I have, by the calendar, seen these shadows stretch out and line up about 16 times since we moved here.

The sidewalk is the same.

The street ahead is the same.

The shadows pretty much look the same thought the bulky of our clothes changes from early spring to late fall.

The sun is the same.

What has changed in the last four years?

Truly the more things change the more they stay the same.

With this in mind though, I agree with Delwin Brown, who in his 1994 book, Boundaries of Our Habitations: Tradition and Theological Construction, (State University of New York Press) wrote, “There must be some continuity with the past, “or else the world is a madhouse.” Hence, the more things change, the more they stay the same; the more things stay the same, the more they change.”

Full disclosure I am not familiar with this book but when I looked up the the saying to get the french spelling of Plus ça change, plus c’est la même chose, I came across Mr. Brown’s quote in the lazy man’s best friend, Wikipedia.

I am reminded of snow.

If you grew in the western part of the State of Michigan in the back half of the 20th century like I did, you saw a lot of snow.

Early in your life, your learned from your Mom or your brothers or your sisters or your kindergarten teacher that NO TWO SNOWFLAKES are the same.

I put it to you that NO TWO OF ANYTHING are the same.

No two snowflakes.

No two days.

No two nothing.

But besides being different, all snowflakes are snowflakes.

They are all the same.

The more things change, the more they stay the same.

The more things stay the same, the more they change.

Then again, there is the shadow.

Here and gone.

Dark and bold in its outline in bright sun and a cloud comes along and covers the sun and the shadow is gone.

Was it really there?

The more things change, the more they stay the same.

The more things stay the same, the more they change.

Maybe we weren’t really here in the first place.

2.1.2024 – everything changes

everything changes
everything changed yet almost
nothing changed at all

I’ve come to think of our current condition as a kind of long Covid, a social disease that intensified a range of chronic problems and instilled the belief that the institutions we’d been taught to rely on are unworthy of our trust.

The result is a durable crisis in American civic life.

Just look at the election cycle we are about to fall into: It seems like the world turned upside down several times, and yet here we are facing the prospect of another contest between Joe Biden and Donald Trump, as though the country hasn’t moved forward an inch.

Everything changed, and yet almost nothing changed at all.

From the Guest Opinion essay, “Why America Can’t Recover From That First Awful Covid Year” by Eric Klinenberg in the New York Times (Jan. 31 2024).

I live near the seashore and I walk the beach whenever I can.

One of the redeeming aspects of my job is that the office where I work is about 5 blocks from the beach and I can walk down to the east coast of the United States of America on my lunch break.

Over 330 million people in America and a fairly small percentage can be found actually standing on either the east or west coast at any one moment.

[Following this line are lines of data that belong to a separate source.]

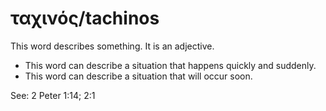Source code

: # ταχινός/tachinos
This word describes something. It is an adjective.
* This word can describe a situation that happens quickly and suddenly.
* This word can describe a situation that will occur soon.

See: 2 Peter 1:14; 2:1

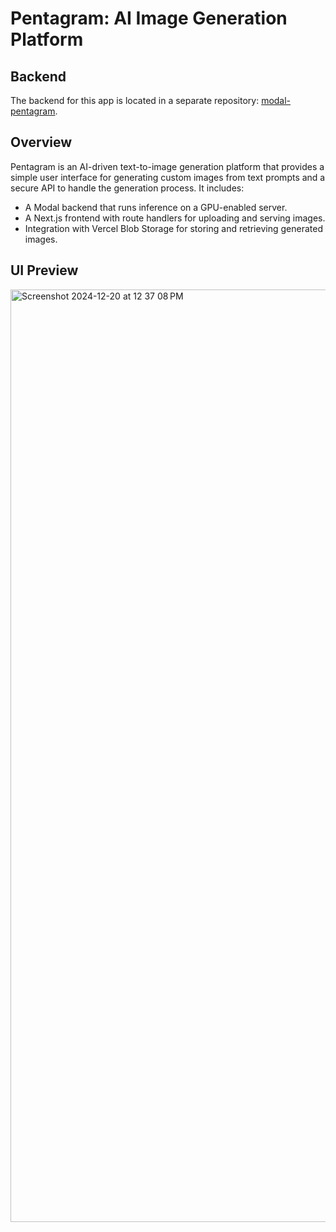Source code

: # Pentagram: AI Image Generation Platform

## Backend
The backend for this app is located in a separate repository: [modal-pentagram](https://github.com/tinaf2/modal-pentagram/blob/main/main.py).

## Overview
Pentagram is an AI-driven text-to-image generation platform that provides a simple user interface for generating custom images from text prompts and a secure API to handle the generation process. It includes:

  - A Modal backend that runs inference on a GPU-enabled server.
  - A Next.js frontend with route handlers for uploading and serving images.
  - Integration with Vercel Blob Storage for storing and retrieving generated images.

## UI Preview
<img width="1492" alt="Screenshot 2024-12-20 at 12 37 08 PM" src="https://github.com/user-attachments/assets/242ba0a6-c29a-43aa-8050-6e4b9d9cf947" />

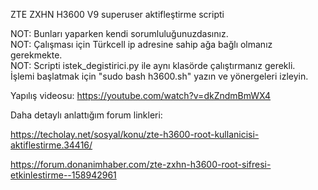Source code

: ZTE ZXHN H3600 V9 superuser aktifleştirme scripti

NOT: Bunları yaparken kendi sorumluluğunuzdasınız.  
NOT: Çalışması için Türkcell ip adresine sahip ağa bağlı olmanız gerekmekte.  
NOT: Scripti istek_degistirici.py ile aynı klasörde çalıştırmanız gerekli.  
İşlemi başlatmak için "sudo bash h3600.sh" yazın ve yönergeleri izleyin.  

Yapılış videosu: https://youtube.com/watch?v=dkZndmBmWX4

Daha detaylı anlattığım forum linkleri:

https://techolay.net/sosyal/konu/zte-h3600-root-kullanicisi-aktiflestirme.34416/

https://forum.donanimhaber.com/zte-zxhn-h3600-root-sifresi-etkinlestirme--158942961
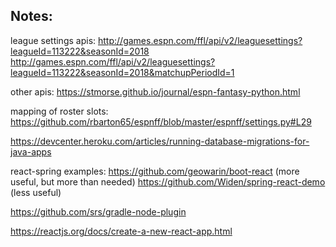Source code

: ## Notes:

league settings apis:
http://games.espn.com/ffl/api/v2/leaguesettings?leagueId=113222&seasonId=2018
http://games.espn.com/ffl/api/v2/leaguesettings?leagueId=113222&seasonId=2018&matchupPeriodId=1

other apis:
https://stmorse.github.io/journal/espn-fantasy-python.html

mapping of roster slots: https://github.com/rbarton65/espnff/blob/master/espnff/settings.py#L29

https://devcenter.heroku.com/articles/running-database-migrations-for-java-apps

react-spring examples:
https://github.com/geowarin/boot-react (more useful, but more than needed)
https://github.com/Widen/spring-react-demo (less useful)

https://github.com/srs/gradle-node-plugin

https://reactjs.org/docs/create-a-new-react-app.html
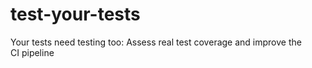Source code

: # test-your-tests
Your tests need testing too: Assess real test coverage and improve the CI pipeline

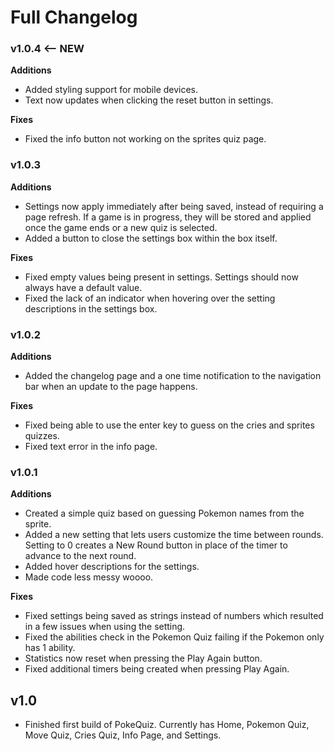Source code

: # Full Changelog

### v1.0.4 <-- NEW

**Additions**

- Added styling support for mobile devices.
- Text now updates when clicking the reset button in settings.

**Fixes**

- Fixed the info button not working on the sprites quiz page.

### v1.0.3

**Additions**

- Settings now apply immediately after being saved, instead of requiring a page refresh. If a game is in progress, they will be stored and applied once the game ends or a new quiz is selected.
- Added a button to close the settings box within the box itself.

**Fixes**

- Fixed empty values being present in settings. Settings should now always have a default value.
- Fixed the lack of an indicator when hovering over the setting descriptions in the settings box.

### v1.0.2

**Additions**

- Added the changelog page and a one time notification to the navigation bar when an update to the page happens.

**Fixes**

- Fixed being able to use the enter key to guess on the cries and sprites quizzes.
- Fixed text error in the info page.

### v1.0.1

**Additions**

- Created a simple quiz based on guessing Pokemon names from the sprite.
- Added a new setting that lets users customize the time between rounds. Setting to 0 creates a New Round button in place of the timer to advance to the next round.
- Added hover descriptions for the settings.
- Made code less messy woooo.

**Fixes**

- Fixed settings being saved as strings instead of numbers which resulted in a few issues when using the setting.
- Fixed the abilities check in the Pokemon Quiz failing if the Pokemon only has 1 ability.
- Statistics now reset when pressing the Play Again button.
- Fixed additional timers being created when pressing Play Again.

## v1.0

- Finished first build of PokeQuiz. Currently has Home, Pokemon Quiz, Move Quiz, Cries Quiz, Info Page, and Settings.
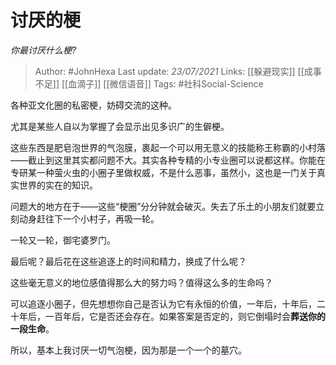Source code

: # 讨厌的梗
*你最讨厌什么梗?*

> Author: #JohnHexa
Last update: *23/07/2021* 
Links: [[躲避现实]] [[成事不足]] [[血滴子]] [[微信语音]]
Tags: #社科Social-Science 

 
各种亚文化圈的私密梗，妨碍交流的这种。

尤其是某些人自以为掌握了会显示出见多识广的生僻梗。

这些东西是肥皂泡世界的气泡膜，裹起一个可以用无意义的技能称王称霸的小村落——截止到这里其实都问题不大。其实各种专精的小专业圈可以说都这样。你能在专研某一种萤火虫的小圈子里做权威，不是什么恶事，虽然小，这也是一门关于真实世界的实在的知识。

问题大的地方在于——这些“梗圈”分分钟就会破灭。失去了乐土的小朋友们就要立刻动身赶往下一个小村子，再吸一轮。

一轮又一轮，御宅婆罗门。

最后呢？最后花在这些追逐上的时间和精力，换成了什么呢？

这些毫无意义的地位感值得那么大的努力吗？值得这么多的生命吗？

可以追逐小圈子，但先想想你自己是否认为它有永恒的价值，一年后，十年后，二十年后，一百年后，它是否还会存在。如果答案是否定的，则它倒塌时会**葬送你的一段生命**。

所以，基本上我讨厌一切气泡梗，因为那是一个一个的墓穴。



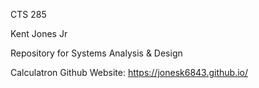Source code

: CTS 285

Kent Jones Jr

Repository for Systems Analysis &amp; Design

Calculatron Github Website: https://jonesk6843.github.io/
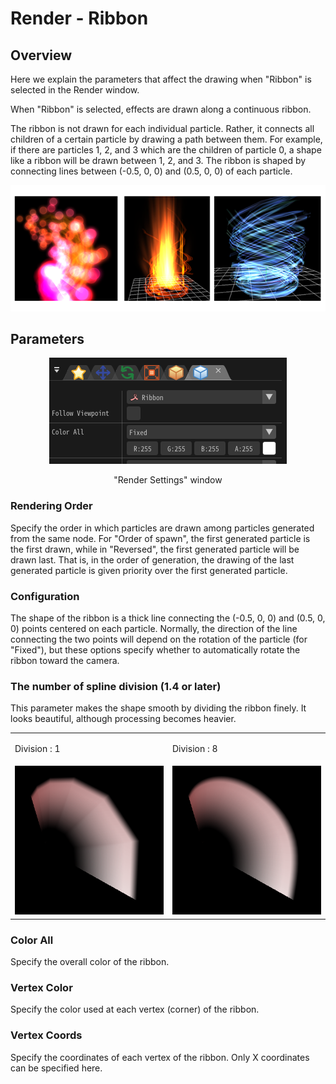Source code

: ﻿# Render - Ribbon

## Overview

Here we explain the parameters that affect the drawing when "Ribbon" is selected in the Render window.

When "Ribbon" is selected, effects are drawn along a continuous ribbon.

The ribbon is not drawn for each individual particle. Rather, it connects all children of a certain particle by drawing a path between them. For example, if there are particles 1, 2, and 3 which are the children of particle 0, a shape like a ribbon will be drawn between 1, 2, and 3\. The ribbon is shaped by connecting lines between (-0.5, 0, 0) and (0.5, 0, 0) of each particle.

![](../../img/Reference/renderRibbon.png)

## Parameters
<div align="center">
<img src="../../img/Reference/Render/panel_ribbon_en.png">
<p>"Render Settings" window</p>
</div>


### Rendering Order

Specify the order in which particles are drawn among particles generated from the same node. For "Order of spawn", the first generated particle is the first drawn, while in "Reversed", the first generated particle will be drawn last. That is, in the order of generation, the drawing of the last generated particle is given priority over the first generated particle.

### Configuration

The shape of the ribbon is a thick line connecting the (-0.5, 0, 0) and (0.5, 0, 0) points centered on each particle. Normally, the direction of the line connecting the two points will depend on the rotation of the particle (for "Fixed"), but these options specify whether to automatically rotate the ribbon toward the camera.

### The number of spline division (1.4 or later)

This parameter makes the shape smooth by dividing the ribbon finely. It looks beautiful, although processing becomes heavier.

<table>

<tbody>

<tr>

<td>

Division : 1

</td>

<td>

Division : 8

</td>

</tr>

<tr>

<td><img src="../../img/Reference/ribbon_track_division_1.png"/></td>

<td><img src="../../img/Reference/ribbon_track_division_8.png"/></td>

</tr>

</tbody>

</table>

### Color All

Specify the overall color of the ribbon.

### Vertex Color

Specify the color used at each vertex (corner) of the ribbon.

### Vertex Coords

Specify the coordinates of each vertex of the ribbon. Only X coordinates can be specified here.
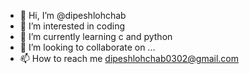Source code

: - 👋 Hi, I’m @dipeshlohchab
- 👀 I’m interested in coding
- 🌱 I’m currently learning c and python
- 💞️ I’m looking to collaborate on ...
- 📫 How to reach me dipeshlohchab0302@gmail.com

<!---
dipeshlohchab/dipeshlohchab is a ✨ special ✨ repository because its `README.md` (this file) appears on your GitHub profile.
You can click the Preview link to take a look at your changes.
--->
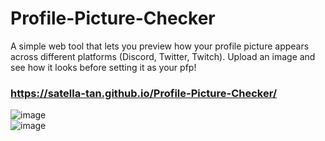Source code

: # Profile-Picture-Checker
A simple web tool that lets you preview how your profile picture appears across different platforms (Discord, Twitter, Twitch). Upload an image and see how it looks before setting it as your pfp!
### https://satella-tan.github.io/Profile-Picture-Checker/
  
![image](https://github.com/user-attachments/assets/3ea91abe-1b7d-401b-8ae3-db84b5bed5f3)  
![image](https://github.com/user-attachments/assets/74140dfb-af0c-416d-9ad6-0251a674b66b)

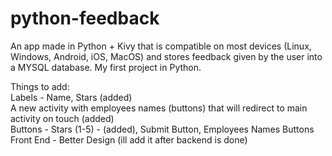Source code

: # python-feedback
 An app made in Python + Kivy that is compatible on most devices (Linux, Windows, Android, iOS, MacOS) and stores feedback given by the user into a MYSQL database. My first project in Python.

 Things to add:\
  Labels - Name, Stars (added)\
  A new activity with employees names (buttons) that will redirect to main activity on touch (added)\
  Buttons - Stars (1-5) - (added), Submit Button, Employees Names Buttons\
  Front End - Better Design (ill add it after backend is done)
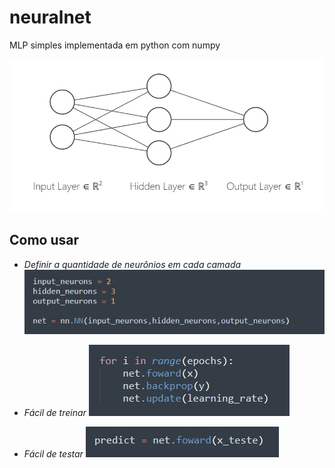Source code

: # neuralnet
MLP simples implementada em python com numpy

![Estrutura da rede](https://github.com/ConradoLuiz/neuralnet/blob/master/assets/estrutura-nn.jpg)

## Como usar

  - *Definir a quantidade de neurônios em cada camada*
  ![Codigo 1](https://github.com/ConradoLuiz/neuralnet/blob/master/assets/codigo1.jpg)
  
  - *Fácil de treinar*
  ![Codigo 2](https://github.com/ConradoLuiz/neuralnet/blob/master/assets/codigo2.jpg)
  
  - *Fácil de testar*
  ![Codigo 3](https://github.com/ConradoLuiz/neuralnet/blob/master/assets/codigo3.jpg)




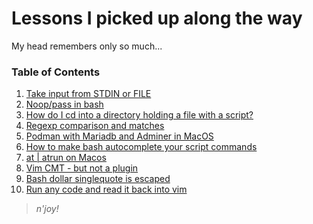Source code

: # Lessons I picked up along the way

My head remembers only so much...

### Table of Contents

1. [Take input from STDIN or FILE](journal/bash-stdin-or-file-as-input.md)
1. [Noop/pass in bash](journal/bash-noop-pass.md)
1. [How do I cd into a directory holding a file with a script?](journal/script-to-cd-into-directory.md)
1. [Regexp comparison and matches](journal/bash-regexp-capturing-groups.md)
1. [Podman with Mariadb and Adminer in MacOS](journal/podman-for-mysql-and-adminer.md)
1. [How to make bash autocomplete your script commands](journal/how-to-make-bash-autocomplete-your-script-commands-20221026-2012.md)
1. [at | atrun on Macos](journal/macos-at-atrun-make-it-work.md)
1. [Vim CMT - but not a plugin](journal/cmt-in-vim-terminal-no-plugin.md)
1. [Bash dollar singlequote is escaped](journal/bash-dollar-singlequote-is-escaped.md)
1. [Run any code and read it back into vim](journal/vim-run-any-code.md)

> _n'joy!_
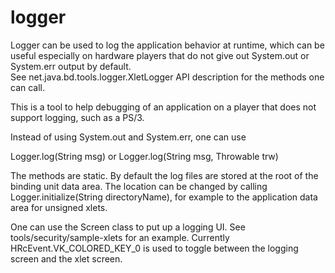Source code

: # logger

Logger can be used to log the application behavior at runtime, which can be useful
especially on hardware players that do not give out System.out or System.err output by default.  
See net.java.bd.tools.logger.XletLogger API description for the methods one can call.


This is a tool to help debugging of an application on a player that does not support logging, such as a PS/3.

Instead of using System.out and System.err, one can use

Logger.log(String msg)
or
Logger.log(String msg, Throwable trw) 

The methods are static.   By default the log files are stored at the root of the binding unit data area. 
The location can be changed by calling Logger.initialize(String directoryName), for example to the application data area for unsigned xlets.

One can use the Screen class to put up a logging UI.  See tools/security/sample-xlets for an example. 
Currently HRcEvent.VK_COLORED_KEY_0 is used to toggle between the logging screen and the xlet screen.
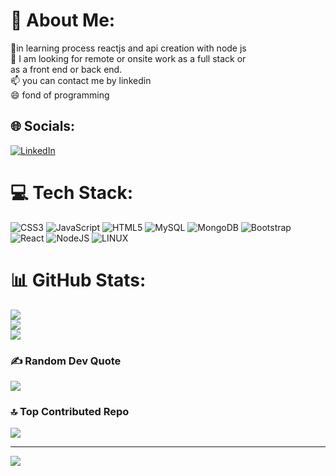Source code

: # 💫 About Me:
🌱in learning process reactjs and api creation with node js<br>🔭 I am looking for remote or onsite work as a full stack or <br>as a front end or back end.<br>📫 you can contact me by linkedin<br>😄 fond of programming 


## 🌐 Socials:
[![LinkedIn](https://img.shields.io/badge/LinkedIn-%230077B5.svg?logo=linkedin&logoColor=white)](https://linkedin.com/in/https://www.linkedin.com/in/santiago-hernandez-developer) 

# 💻 Tech Stack:
![CSS3](https://img.shields.io/badge/css3-%231572B6.svg?style=for-the-badge&logo=css3&logoColor=white) ![JavaScript](https://img.shields.io/badge/javascript-%23323330.svg?style=for-the-badge&logo=javascript&logoColor=%23F7DF1E) ![HTML5](https://img.shields.io/badge/html5-%23E34F26.svg?style=for-the-badge&logo=html5&logoColor=white) ![MySQL](https://img.shields.io/badge/mysql-%2300f.svg?style=for-the-badge&logo=mysql&logoColor=white) ![MongoDB](https://img.shields.io/badge/MongoDB-%234ea94b.svg?style=for-the-badge&logo=mongodb&logoColor=white) ![Bootstrap](https://img.shields.io/badge/bootstrap-%23563D7C.svg?style=for-the-badge&logo=bootstrap&logoColor=white) ![React](https://img.shields.io/badge/react-%2320232a.svg?style=for-the-badge&logo=react&logoColor=%2361DAFB) ![NodeJS](https://img.shields.io/badge/node.js-6DA55F?style=for-the-badge&logo=node.js&logoColor=white) ![LINUX](https://img.shields.io/badge/Linux-FCC624?style=for-the-badge&logo=linux&logoColor=black)
# 📊 GitHub Stats:
![](https://github-readme-stats.vercel.app/api?username=punky-1&theme=vue-dark&hide_border=false&include_all_commits=false&count_private=false)<br/>
![](https://github-readme-streak-stats.herokuapp.com/?user=punky-1&theme=vue-dark&hide_border=false)<br/>
![](https://github-readme-stats.vercel.app/api/top-langs/?username=punky-1&theme=vue-dark&hide_border=false&include_all_commits=false&count_private=false&layout=compact)

### ✍️ Random Dev Quote
![](https://quotes-github-readme.vercel.app/api?type=horizontal&theme=radical)

### 🔝 Top Contributed Repo
![](https://github-contributor-stats.vercel.app/api?username=punky-1&limit=5&theme=onedark&combine_all_yearly_contributions=true)

---
[![](https://visitcount.itsvg.in/api?id=punky-1&icon=0&color=0)](https://visitcount.itsvg.in)

<!-- Proudly created with GPRM ( https://gprm.itsvg.in ) -->
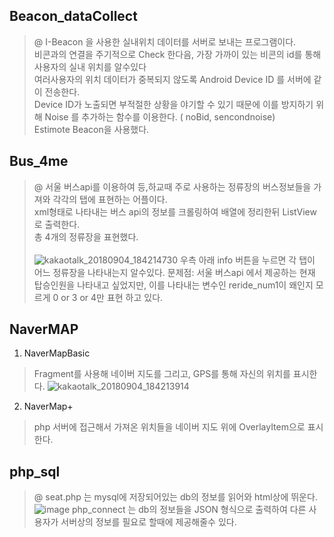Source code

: ## Beacon_dataCollect
>@ I-Beacon 을 사용한 실내위치 데이터를 서버로 보내는 프로그램이다.<br>
비콘과의 연결을 주기적으로 Check 한다음, 가장 가까이 있는 비콘의 id를 통해 사용자의 실내 위치를 알수있다<br>
여러사용자의 위치 데이터가 중복되지 않도록 Android Device ID 를 서버에 같이 전송한다.<br>
Device ID가 노출되면 부적절한 상황을 야기할 수 있기 때문에 이를 방지하기 위해 Noise 를 추가하는 함수를 이용한다. ( noBid, sencondnoise)<br>
Estimote Beacon을 사용했다.


## Bus_4me
>@ 서울 버스api를 이용하여 등,하교때 주로 사용하는 정류장의 버스정보들을 가져와 각각의 탭에 표현하는 어플이다.<br>
xml형태로 나타내는 버스 api의 정보를 크롤링하여 배열에 정리한뒤 ListView로 출력한다.<br>
총 4개의 정류장을 표현했다.<br><br>
![kakaotalk_20180904_184214730](https://user-images.githubusercontent.com/30405844/45024791-c4d83a00-b074-11e8-8375-48aff8d83a8b.jpg)
우측 아래 info 버튼을 누르면 각 탭이 어느 정류장을 나타내는지 알수있다.
문제점: 서울 버스api 에서 제공하는 현재 탑승인원을 나타내고 싶었지만, 이를 나타내는 변수인 reride_num1이 왜인지 모르게 0 or 3 or 4만 표현 하고 있다.


## NaverMAP
1. NaverMapBasic
> Fragment를 사용해 네이버 지도를 그리고, GPS를 통해 자신의 위치를 표시한다.
![kakaotalk_20180904_184213914](https://user-images.githubusercontent.com/30405844/45024792-c4d83a00-b074-11e8-8641-c7783beeb747.jpg)
2. NaverMap+
> php 서버에 접근해서 가져온 위치들을 네이버 지도 위에 OverlayItem으로 표시한다.

## php_sql
>@ seat.php 는 mysql에 저장되어있는 db의 정보를 읽어와 html상에 뛰운다.<br>
![image](https://user-images.githubusercontent.com/30405844/45025017-4e880780-b075-11e8-80c8-fae654e278f0.png)
php_connect 는 db의 정보들을 JSON 형식으로 출력하여 다른 사용자가 서버상의 정보를 필요로 할때에 제공해줄수 있다.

I understand and embrace the privilege.

Being this close to the ocean, it is odd that the tide becomes such a part of your life.

You are aware of its highs and lows.

Here in the low country of South Carolina, known as the low country as it usually less than 10 feet about sea level, when the tide is out the pluff mud, the top layer of land in the salt marshes is exposed.

You don’t need to see low tide to know its low tide, you just have to smell it and it smells like pluff mud.

One of my grand daughters got a good whiff and said ‘someone farted.’

I told her nope, that down here that just means its low tide.

Twice a day, the tide comes in and goes back out.

The beach is made and remade as the tide power washes the beach and scours everything in its path.

Tons of seawater plow across the sand and wipes away everything and then retreats, leaving a brand new beach.

Everything is changed.

At the same time, though.

It is the same beach.

Nothing changed at all.

More and more, history I realize, is just as subject to the tide as is the beach.